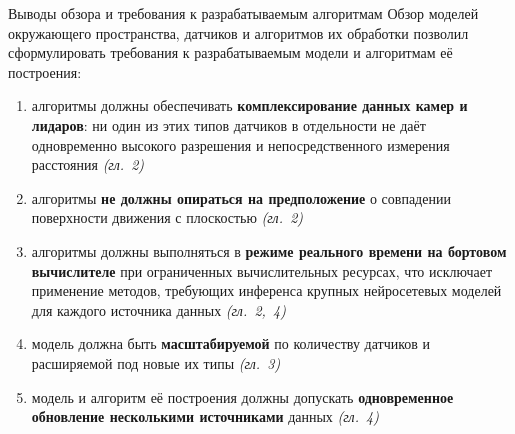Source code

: \begin{frame}{Выводы обзора и требования к разрабатываемым алгоритмам}
	\footnotesize
	Обзор моделей окружающего пространства, датчиков и алгоритмов их обработки позволил сформулировать требования к разрабатываемым модели и алгоритмам её построения:

	\begin{enumerate}
		\item алгоритмы должны обеспечивать \textbf{комплексирование данных камер и лидаров}: ни один из этих типов датчиков в отдельности не даёт одновременно высокого разрешения и непосредственного измерения расстояния \hfill\textit{(гл.~2)}
		\item алгоритмы \textbf{не должны опираться на предположение} о совпадении поверхности движения с плоскостью \hfill\textit{(гл.~2)}
		\item алгоритмы должны выполняться в \textbf{режиме реального времени на бортовом вычислителе} при ограниченных вычислительных ресурсах, что исключает применение методов, требующих инференса крупных нейросетевых моделей для каждого источника данных \hfill\textit{(гл.~2,~4)}
		\item модель должна быть \textbf{масштабируемой} по количеству датчиков и расширяемой под новые их типы \hfill\textit{(гл.~3)}
		\item модель и алгоритм её построения должны допускать \textbf{одновременное обновление несколькими источниками} данных \hfill\textit{(гл.~4)}
	\end{enumerate}
\end{frame}




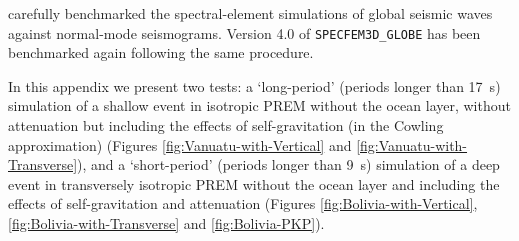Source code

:\documentclass[oneside,english]{book}
\begin{document}
\citet{KoTr02a,KoTr02b} carefully benchmarked the spectral-element
simulations of global seismic waves against normal-mode seismograms.
Version 4.0 of \texttt{SPECFEM3D\_GLOBE} has been benchmarked again
following the same procedure.

In this appendix we present two tests: a `long-period' (periods longer
than 17~s) simulation of a shallow event in isotropic PREM \citep{DzAn81}
without the ocean layer, without attenuation but including the effects
of self-gravitation (in the Cowling approximation) (Figures \ref{fig:Vanuatu-with-Vertical}
and \ref{fig:Vanuatu-with-Transverse}), and a `short-period' (periods
longer than 9~s) simulation of a deep event in transversely isotropic
PREM without the ocean layer and including the effects of self-gravitation
and attenuation (Figures \ref{fig:Bolivia-with-Vertical}, \ref{fig:Bolivia-with-Transverse}
and \ref{fig:Bolivia-PKP}).
\end{document}
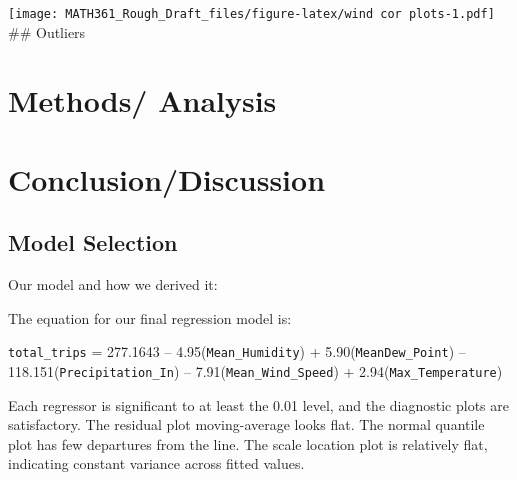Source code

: \documentclass[
]{article}
\begin{document}
\texttt{[image: MATH361\_Rough\_Draft\_files/figure-latex/wind cor plots-1.pdf]}
\#\# Outliers

\section{Methods/ Analysis}\label{methods-analysis}

\section{Conclusion/Discussion}\label{conclusiondiscussion}

\subsection{Model Selection}\label{model-selection}

Our model and how we derived it:

The equation for our final regression model is:

\texttt{total\_trips} = 277.1643 -- 4.95(\texttt{Mean\_Humidity}) +
5.90(\texttt{MeanDew\_Point}) -- 118.151(\texttt{Precipitation\_In}) --
7.91(\texttt{Mean\_Wind\_Speed}) + 2.94(\texttt{Max\_Temperature})

Each regressor is significant to at least the 0.01 level, and the
diagnostic plots are satisfactory. The residual plot moving-average
looks flat. The normal quantile plot has few departures from the line.
The scale location plot is relatively flat, indicating constant variance
across fitted values.
\end{document}
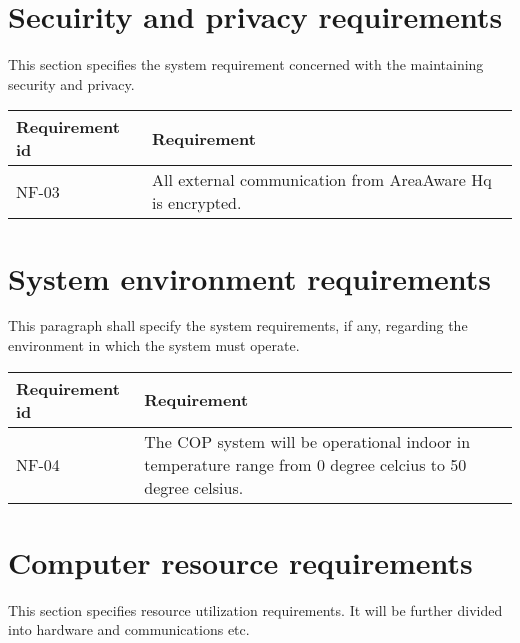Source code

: 

\label{sec_nonFunc2}
\section{Secuirity and privacy requirements}
This section specifies the system requirement concerned with the maintaining security and privacy.

\begin{longtable}{| p{3.2cm} |  p{10cm} | }
	\hline
	\textbf{Requirement id} &  \textbf{Requirement } \\
	\hline
	NF-03 & All external communication from AreaAware Hq is encrypted.  \\
	\hline
\end{longtable}

\label{sec_nonFunc3}
\section{System environment requirements}
This paragraph shall specify the system requirements, if any, regarding the environment in which the system must operate.

\begin{longtable}{| p{3.2cm} |  p{10cm} | }
	\hline
	\textbf{Requirement id} &  \textbf{Requirement } \\
	\hline
	NF-04 & The COP system will be operational indoor in temperature range from 0 degree celcius to 50 degree celsius.  \\
	\hline
\end{longtable}

\label{sec_nonFunc4}
\section{Computer resource requirements}
This section specifies resource utilization requirements. It will be further divided into hardware and communications etc.

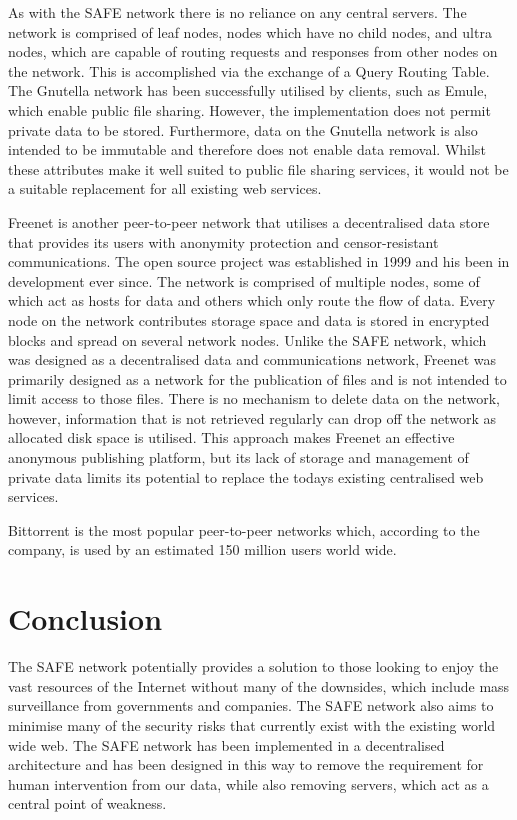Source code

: \documentclass[twocolumn,english]{article}
\begin{document}
As with the SAFE network there is no
reliance on any central servers. The network is comprised of leaf nodes, nodes which have no child nodes, and ultra nodes, which are capable of routing requests and responses
from other nodes on the network.  This is accomplished via the exchange of a Query Routing Table. 
The Gnutella network has been successfully utilised by clients, such as Emule, which enable public file sharing. However, the implementation does not permit private data to be stored. 
Furthermore, data on the Gnutella network is also intended to be immutable and therefore does not enable data removal. Whilst these attributes make it well suited to public file
sharing services, it would not be a suitable replacement for all existing web services.

Freenet is another peer-to-peer network that utilises a decentralised data store that provides its users with anonymity protection and censor-resistant communications. The open source
project was established in 1999 and his been in development ever since. The network is comprised of multiple nodes, some of which act as hosts for data and others which only route the 
flow of data. Every node on the network contributes storage space and data is stored in encrypted blocks and spread on several network nodes. 
Unlike the SAFE network, which was designed as a decentralised data and communications network, Freenet was primarily designed as a network for the publication of files and is not 
intended to limit access to those files. There is no mechanism to delete data on the network, however, information that is not retrieved regularly can drop off the network as allocated disk 
space is utilised. This approach makes Freenet an effective anonymous publishing platform, but its lack of storage and management of private data limits its potential to replace the todays
existing centralised web services. 

Bittorrent is the most popular peer-to-peer networks which, according to the company, is used by an estimated 150 million users world wide.

\section*{Conclusion}

The SAFE network potentially provides a solution to those looking
to enjoy the vast resources of the Internet without many of the downsides,
which include mass surveillance from governments and companies. The SAFE
network also aims to minimise many of the security risks that currently
exist with the existing world wide web. The SAFE network has been implemented
in a decentralised architecture and has been designed in this way
to remove the requirement for human intervention from our data, while
also removing servers, which act as a central point of weakness.
\end{document}
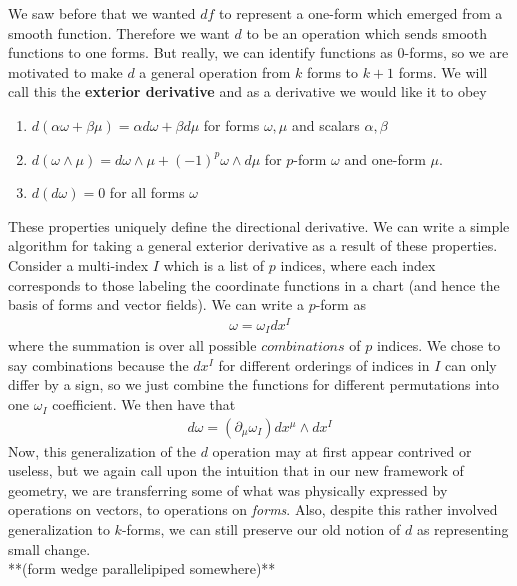 We saw before that we wanted $df$ to represent a one-form which emerged from a smooth function.  Therefore we want $d$ to be an operation which sends smooth functions to one forms.  But really, we can identify functions as 0-forms, so we are motivated to make $d$ a general operation from $k$ forms to $k+1$ forms.  We will call this the \textbf{exterior derivative} and as a derivative we would like it to obey
\begin{enumerate}
	\item $d(\alpha\omega+\beta\mu) = \alpha d\omega+\beta d\mu$ for forms $\omega, \mu$ and scalars $\alpha, \beta$
	\item $d(\omega\wedge \mu) =  d\omega \wedge \mu +(-1)^p\omega\wedge d\mu$ for $p$-form $\omega$ and one-form $\mu$.
	\item $d(d\omega) = 0$ for all forms $\omega$
\end{enumerate}
These properties uniquely define the directional derivative.  We can write a simple algorithm for taking a general exterior derivative as a result of these properties.  Consider a multi-index $I$ which is a list of $p$ indices, where each index corresponds to those labeling the coordinate functions in a chart (and hence the basis of forms and vector fields).   We can write a $p$-form as 
\begin{align*}
	\omega = \omega_I dx^I
\end{align*} 
where the summation is over all possible $\textit{combinations}$ of $p$ indices.  We chose to say combinations because the $dx^I$ for different orderings of indices in $I$ can only differ by a sign, so we just combine the functions for different permutations into one $\omega_I$ coefficient.  We then have that 
\begin{align*}
	d\omega = (\partial_\mu \omega_I)dx^\mu \wedge dx^I
\end{align*} 
Now, this generalization of the $d$ operation may at first appear contrived or useless, but we again call upon the intuition that in our new framework of geometry, we are transferring some of what was physically expressed by operations on vectors, to operations on \textit{forms}.  Also, despite this rather involved generalization to $k$-forms, we can still preserve our old notion of $d$ as representing small change.  \\

**(form wedge parallelipiped somewhere)**\\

■ Requirement ■
Search the entries for the word "stored" and pick out every line that holds it.

■ Task output ■
The Gnutella network has been successfully utilised by clients, such as Emule, which enable public file sharing. However, the implementation does not permit private data to be stored. 
flow of data. Every node on the network contributes storage space and data is stored in encrypted blocks and spread on several network nodes. 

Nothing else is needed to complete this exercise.